Exercise:
All the data should be repeated exactly. Any image in it is left out.

(Saved data entries)
_ _ _ _ _ _ _

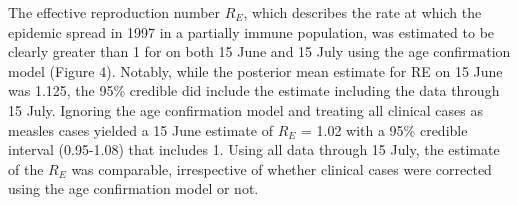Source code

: The effective reproduction number $R_E$, which describes the rate at which the epidemic spread in 1997 in a partially immune population, was estimated to be clearly greater than 1 for on both 15 June and 15 July using the age confirmation model (Figure 4). Notably, while the posterior mean
estimate for RE on 15 June was 1.125, the 95\% credible did include the estimate including the data through 15 July. Ignoring the age
confirmation model and treating all clinical cases as measles cases yielded a 15 June estimate of $R_E$ = 1.02 with a 95\% credible interval
(0.95-1.08) that includes 1. Using all data through 15 July, the estimate of the $R_E$ was comparable, irrespective of whether clinical cases were corrected using the age confirmation model or not.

_ _ _ _ _ _ _

Answer to this problem:
Source code

: The effective reproduction number $R_E$, which describes the rate at which the epidemic spread in 1997 in a partially immune population, was estimated to be clearly greater than 1 for on both 15 June and 15 July using the age confirmation model (Figure 4). Notably, while the posterior mean
estimate for RE on 15 June was 1.125, the 95\% credible did include the estimate including the data through 15 July. Ignoring the age
confirmation model and treating all clinical cases as measles cases yielded a 15 June estimate of $R_E$ = 1.02 with a 95\% credible interval
(0.95-1.08) that includes 1. Using all data through 15 July, the estimate of the $R_E$ was comparable, irrespective of whether clinical cases were corrected using the age confirmation model or not.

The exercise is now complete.